=== Section Start ===

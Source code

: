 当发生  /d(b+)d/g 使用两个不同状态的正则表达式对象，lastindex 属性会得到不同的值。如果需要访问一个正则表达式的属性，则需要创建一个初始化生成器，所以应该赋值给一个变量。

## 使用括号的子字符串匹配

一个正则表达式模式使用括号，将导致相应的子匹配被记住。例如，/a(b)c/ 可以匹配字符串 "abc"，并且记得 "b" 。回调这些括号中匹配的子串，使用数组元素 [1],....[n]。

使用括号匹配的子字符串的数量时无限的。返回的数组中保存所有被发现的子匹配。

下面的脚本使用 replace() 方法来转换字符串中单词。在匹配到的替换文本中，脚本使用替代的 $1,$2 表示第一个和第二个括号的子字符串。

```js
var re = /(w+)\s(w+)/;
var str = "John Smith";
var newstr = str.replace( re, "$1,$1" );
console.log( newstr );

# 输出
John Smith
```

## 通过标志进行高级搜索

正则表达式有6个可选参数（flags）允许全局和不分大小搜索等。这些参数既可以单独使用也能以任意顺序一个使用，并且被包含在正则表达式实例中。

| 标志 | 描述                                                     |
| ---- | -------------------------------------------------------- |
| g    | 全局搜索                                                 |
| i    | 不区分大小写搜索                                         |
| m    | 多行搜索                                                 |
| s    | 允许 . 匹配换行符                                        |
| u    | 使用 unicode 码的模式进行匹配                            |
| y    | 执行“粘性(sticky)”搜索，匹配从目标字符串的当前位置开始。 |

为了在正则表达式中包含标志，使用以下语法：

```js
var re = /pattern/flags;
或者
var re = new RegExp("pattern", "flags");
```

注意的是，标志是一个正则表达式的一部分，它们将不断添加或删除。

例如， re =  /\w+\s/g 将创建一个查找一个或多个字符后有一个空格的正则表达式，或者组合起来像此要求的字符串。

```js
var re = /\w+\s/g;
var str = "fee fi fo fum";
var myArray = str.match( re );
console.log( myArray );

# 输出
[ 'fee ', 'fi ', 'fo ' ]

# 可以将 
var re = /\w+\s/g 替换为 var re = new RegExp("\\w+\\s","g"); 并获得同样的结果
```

=== Section End ===

● **WHAT IS EXPECTED**:
Copy each line containing the word "RegExp" from the data.

● **RESULT OF THE TASK**:
var re = new RegExp("pattern", "flags");
var re = /\w+\s/g 替换为 var re = new RegExp("\\w+\\s","g"); 并获得同样的结果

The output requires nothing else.